(Plain-text document sources)
+---+
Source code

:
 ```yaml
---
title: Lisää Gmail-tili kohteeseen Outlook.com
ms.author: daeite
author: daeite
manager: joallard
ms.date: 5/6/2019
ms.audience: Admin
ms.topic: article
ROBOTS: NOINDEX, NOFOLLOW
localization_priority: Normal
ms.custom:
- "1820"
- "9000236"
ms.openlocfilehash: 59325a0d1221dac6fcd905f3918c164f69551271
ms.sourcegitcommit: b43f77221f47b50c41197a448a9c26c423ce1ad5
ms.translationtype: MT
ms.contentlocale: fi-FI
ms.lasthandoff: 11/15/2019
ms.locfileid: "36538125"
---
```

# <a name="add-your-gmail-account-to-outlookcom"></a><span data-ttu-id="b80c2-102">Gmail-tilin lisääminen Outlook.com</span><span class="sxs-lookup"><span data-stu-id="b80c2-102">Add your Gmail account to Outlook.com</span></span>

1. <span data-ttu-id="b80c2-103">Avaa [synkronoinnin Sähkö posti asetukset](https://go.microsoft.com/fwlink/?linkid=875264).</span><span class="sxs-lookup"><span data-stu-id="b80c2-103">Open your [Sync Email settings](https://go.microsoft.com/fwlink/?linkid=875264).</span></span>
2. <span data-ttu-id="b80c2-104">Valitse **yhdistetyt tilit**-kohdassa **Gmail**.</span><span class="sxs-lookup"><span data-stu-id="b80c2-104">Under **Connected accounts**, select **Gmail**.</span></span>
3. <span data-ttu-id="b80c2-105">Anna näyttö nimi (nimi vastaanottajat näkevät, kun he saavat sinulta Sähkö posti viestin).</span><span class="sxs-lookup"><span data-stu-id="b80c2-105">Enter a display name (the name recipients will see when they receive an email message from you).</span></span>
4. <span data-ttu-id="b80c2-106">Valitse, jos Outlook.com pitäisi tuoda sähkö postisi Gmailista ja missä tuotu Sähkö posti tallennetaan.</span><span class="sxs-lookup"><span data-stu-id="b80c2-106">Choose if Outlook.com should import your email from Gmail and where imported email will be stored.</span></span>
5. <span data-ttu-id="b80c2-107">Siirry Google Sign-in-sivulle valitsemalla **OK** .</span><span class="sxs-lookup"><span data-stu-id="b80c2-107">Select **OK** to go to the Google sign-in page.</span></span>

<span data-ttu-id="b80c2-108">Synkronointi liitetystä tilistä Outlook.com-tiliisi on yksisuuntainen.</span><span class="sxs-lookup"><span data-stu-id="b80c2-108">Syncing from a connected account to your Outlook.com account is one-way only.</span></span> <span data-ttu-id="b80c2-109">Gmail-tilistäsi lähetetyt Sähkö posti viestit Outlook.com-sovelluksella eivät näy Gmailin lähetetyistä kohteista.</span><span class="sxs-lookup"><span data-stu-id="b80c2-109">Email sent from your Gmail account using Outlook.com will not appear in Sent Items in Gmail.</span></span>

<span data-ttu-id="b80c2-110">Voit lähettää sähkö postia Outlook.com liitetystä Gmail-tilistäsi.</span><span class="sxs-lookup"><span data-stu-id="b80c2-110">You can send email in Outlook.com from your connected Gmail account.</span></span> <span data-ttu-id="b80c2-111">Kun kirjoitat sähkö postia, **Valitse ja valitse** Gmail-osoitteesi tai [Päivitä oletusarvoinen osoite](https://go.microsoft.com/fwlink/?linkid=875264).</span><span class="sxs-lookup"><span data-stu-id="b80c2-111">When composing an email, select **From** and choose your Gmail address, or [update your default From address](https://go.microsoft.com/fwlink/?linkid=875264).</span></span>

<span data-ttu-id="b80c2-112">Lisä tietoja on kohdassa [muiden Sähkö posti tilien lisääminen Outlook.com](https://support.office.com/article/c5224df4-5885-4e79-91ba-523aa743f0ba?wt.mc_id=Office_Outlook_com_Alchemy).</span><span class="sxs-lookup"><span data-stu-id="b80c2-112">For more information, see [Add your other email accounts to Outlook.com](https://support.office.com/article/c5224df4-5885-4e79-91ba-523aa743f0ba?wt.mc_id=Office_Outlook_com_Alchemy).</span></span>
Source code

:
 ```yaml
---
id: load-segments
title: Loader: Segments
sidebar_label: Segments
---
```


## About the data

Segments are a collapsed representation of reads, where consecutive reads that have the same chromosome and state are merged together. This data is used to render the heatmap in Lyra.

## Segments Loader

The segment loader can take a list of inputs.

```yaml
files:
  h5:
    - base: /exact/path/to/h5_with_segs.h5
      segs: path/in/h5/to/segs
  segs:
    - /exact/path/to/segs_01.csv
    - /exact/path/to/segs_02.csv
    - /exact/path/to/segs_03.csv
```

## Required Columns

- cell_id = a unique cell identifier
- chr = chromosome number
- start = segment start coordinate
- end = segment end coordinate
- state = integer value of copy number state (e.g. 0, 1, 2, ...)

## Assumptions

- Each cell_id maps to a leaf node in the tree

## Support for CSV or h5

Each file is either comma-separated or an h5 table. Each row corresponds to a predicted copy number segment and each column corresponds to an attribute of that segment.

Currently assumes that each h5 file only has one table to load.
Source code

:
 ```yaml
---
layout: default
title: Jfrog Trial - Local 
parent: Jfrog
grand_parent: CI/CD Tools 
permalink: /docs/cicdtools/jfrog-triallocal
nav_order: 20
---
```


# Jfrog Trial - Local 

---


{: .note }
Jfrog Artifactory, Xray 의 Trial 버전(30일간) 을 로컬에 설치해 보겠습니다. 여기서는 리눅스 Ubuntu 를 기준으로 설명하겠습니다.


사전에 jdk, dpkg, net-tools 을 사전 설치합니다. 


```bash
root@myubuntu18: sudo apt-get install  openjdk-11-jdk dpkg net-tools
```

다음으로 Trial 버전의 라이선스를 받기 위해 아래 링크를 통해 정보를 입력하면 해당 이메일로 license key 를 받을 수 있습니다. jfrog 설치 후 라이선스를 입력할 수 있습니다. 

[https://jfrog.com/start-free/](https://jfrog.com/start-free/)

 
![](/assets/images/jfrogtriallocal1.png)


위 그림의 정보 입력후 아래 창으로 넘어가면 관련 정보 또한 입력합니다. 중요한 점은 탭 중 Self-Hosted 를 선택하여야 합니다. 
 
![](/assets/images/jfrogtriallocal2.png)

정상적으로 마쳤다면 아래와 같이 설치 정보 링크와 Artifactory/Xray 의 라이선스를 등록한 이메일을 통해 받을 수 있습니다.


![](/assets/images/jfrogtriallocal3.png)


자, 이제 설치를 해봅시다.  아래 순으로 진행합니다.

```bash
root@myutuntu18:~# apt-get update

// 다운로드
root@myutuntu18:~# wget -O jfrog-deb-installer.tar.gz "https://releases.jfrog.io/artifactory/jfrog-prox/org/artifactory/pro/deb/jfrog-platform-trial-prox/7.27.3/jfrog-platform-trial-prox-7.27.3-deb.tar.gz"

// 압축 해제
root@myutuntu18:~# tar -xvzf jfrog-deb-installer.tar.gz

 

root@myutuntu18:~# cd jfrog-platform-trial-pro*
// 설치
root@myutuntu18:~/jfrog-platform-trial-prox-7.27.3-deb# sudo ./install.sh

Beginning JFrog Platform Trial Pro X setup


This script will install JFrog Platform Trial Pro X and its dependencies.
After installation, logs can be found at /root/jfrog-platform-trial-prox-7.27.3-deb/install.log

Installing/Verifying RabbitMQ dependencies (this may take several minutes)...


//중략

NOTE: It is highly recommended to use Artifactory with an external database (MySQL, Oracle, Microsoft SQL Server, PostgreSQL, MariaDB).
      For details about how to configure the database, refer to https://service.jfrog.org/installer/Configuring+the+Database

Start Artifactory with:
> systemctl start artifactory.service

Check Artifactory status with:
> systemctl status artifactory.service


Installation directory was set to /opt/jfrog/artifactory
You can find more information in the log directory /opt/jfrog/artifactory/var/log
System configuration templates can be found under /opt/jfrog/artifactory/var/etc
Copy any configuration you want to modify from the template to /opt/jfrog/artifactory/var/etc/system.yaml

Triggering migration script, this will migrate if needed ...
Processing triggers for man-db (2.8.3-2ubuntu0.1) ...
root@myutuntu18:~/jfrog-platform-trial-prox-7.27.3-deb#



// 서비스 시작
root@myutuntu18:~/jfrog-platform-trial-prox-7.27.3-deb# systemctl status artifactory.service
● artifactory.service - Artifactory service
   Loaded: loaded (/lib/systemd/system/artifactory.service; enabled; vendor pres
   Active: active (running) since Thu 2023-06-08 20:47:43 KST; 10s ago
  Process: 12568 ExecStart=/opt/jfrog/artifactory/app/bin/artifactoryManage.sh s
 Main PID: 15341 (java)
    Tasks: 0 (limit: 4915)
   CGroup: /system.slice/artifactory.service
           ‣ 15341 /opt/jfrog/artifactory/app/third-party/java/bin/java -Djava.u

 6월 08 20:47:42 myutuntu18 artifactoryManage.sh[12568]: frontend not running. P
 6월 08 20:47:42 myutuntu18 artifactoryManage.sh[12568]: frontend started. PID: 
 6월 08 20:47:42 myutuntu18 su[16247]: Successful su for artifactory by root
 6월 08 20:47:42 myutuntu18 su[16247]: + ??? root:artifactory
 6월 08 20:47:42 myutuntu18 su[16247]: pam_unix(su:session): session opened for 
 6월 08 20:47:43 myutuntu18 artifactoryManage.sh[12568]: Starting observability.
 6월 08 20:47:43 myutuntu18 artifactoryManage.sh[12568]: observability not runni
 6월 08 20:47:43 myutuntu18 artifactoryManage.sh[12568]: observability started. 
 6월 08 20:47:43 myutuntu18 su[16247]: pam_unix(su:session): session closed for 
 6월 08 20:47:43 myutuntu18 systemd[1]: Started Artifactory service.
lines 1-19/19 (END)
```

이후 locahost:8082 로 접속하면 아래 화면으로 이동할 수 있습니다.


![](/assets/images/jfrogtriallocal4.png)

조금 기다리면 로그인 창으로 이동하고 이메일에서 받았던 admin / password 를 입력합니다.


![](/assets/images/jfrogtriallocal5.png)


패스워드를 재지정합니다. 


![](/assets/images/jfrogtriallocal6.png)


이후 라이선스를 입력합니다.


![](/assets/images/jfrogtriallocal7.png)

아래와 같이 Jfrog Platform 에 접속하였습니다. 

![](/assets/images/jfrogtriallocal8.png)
+---+
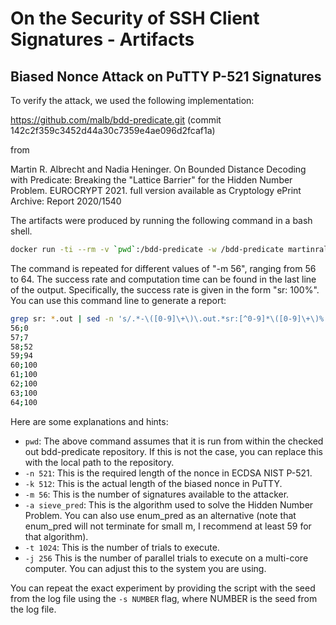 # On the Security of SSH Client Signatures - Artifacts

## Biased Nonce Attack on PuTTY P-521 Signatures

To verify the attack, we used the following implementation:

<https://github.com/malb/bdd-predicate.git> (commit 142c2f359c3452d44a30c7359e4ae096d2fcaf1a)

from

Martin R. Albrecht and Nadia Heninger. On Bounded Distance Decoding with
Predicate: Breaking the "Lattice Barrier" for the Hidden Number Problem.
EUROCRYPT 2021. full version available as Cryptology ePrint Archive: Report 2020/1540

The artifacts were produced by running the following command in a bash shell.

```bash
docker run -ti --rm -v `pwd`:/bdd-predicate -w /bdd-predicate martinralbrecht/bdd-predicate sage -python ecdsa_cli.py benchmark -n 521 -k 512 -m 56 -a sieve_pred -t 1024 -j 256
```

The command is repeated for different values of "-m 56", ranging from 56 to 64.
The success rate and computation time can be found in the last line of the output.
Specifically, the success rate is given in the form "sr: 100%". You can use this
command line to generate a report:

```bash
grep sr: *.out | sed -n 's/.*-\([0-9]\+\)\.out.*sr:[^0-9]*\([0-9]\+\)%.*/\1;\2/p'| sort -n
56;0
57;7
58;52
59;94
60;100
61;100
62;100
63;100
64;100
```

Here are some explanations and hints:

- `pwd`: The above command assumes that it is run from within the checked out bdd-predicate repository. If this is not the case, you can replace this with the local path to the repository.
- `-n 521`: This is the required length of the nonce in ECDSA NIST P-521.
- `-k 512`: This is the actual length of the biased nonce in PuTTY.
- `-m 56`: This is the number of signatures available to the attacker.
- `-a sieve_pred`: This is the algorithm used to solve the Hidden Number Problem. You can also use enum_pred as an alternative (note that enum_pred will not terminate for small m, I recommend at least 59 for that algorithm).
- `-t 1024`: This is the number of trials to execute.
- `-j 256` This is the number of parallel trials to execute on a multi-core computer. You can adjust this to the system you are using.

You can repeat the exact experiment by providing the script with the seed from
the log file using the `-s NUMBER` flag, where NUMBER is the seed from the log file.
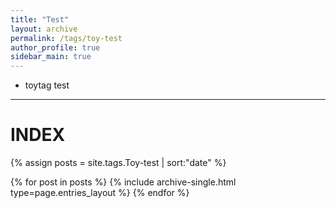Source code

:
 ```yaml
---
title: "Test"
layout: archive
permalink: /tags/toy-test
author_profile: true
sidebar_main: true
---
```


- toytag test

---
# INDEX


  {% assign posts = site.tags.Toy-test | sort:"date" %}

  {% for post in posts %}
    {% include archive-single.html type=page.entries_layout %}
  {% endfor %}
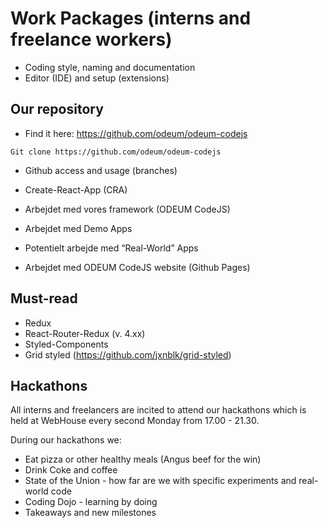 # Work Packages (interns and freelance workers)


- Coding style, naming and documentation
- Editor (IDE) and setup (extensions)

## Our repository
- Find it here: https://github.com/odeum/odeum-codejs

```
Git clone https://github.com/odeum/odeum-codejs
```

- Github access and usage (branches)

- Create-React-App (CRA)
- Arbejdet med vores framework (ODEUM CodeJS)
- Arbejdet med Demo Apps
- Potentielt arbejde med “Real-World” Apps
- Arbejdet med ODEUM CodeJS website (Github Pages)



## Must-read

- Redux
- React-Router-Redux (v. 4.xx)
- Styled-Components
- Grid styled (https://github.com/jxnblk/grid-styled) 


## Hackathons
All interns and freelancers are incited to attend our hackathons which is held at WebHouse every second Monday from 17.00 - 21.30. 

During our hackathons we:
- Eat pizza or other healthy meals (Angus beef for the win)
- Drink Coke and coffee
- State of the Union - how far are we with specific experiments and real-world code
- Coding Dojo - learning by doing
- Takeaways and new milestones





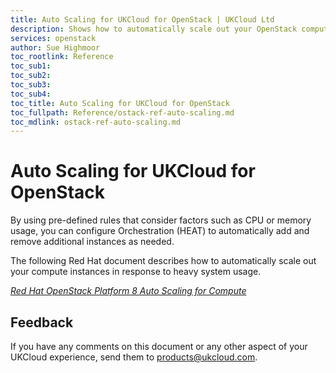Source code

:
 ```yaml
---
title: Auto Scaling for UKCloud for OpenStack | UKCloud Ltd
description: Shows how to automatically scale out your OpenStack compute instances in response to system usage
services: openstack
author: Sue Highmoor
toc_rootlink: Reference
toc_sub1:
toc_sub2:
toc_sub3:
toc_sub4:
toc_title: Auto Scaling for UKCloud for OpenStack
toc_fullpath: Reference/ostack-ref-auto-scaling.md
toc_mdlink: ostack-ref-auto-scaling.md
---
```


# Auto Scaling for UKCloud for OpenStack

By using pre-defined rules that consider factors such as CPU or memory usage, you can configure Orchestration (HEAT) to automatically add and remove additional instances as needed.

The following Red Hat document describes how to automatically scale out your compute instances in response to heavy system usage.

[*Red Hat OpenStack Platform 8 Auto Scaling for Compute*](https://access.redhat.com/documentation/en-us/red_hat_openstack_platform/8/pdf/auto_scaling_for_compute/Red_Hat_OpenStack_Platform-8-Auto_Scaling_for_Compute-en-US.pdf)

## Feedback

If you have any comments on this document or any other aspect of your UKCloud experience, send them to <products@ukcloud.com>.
+---+
> Exercise details
Retrieve every line above holding the word "React".

> Exercise result
- Create-React-App (CRA)
- React-Router-Redux (v. 4.xx)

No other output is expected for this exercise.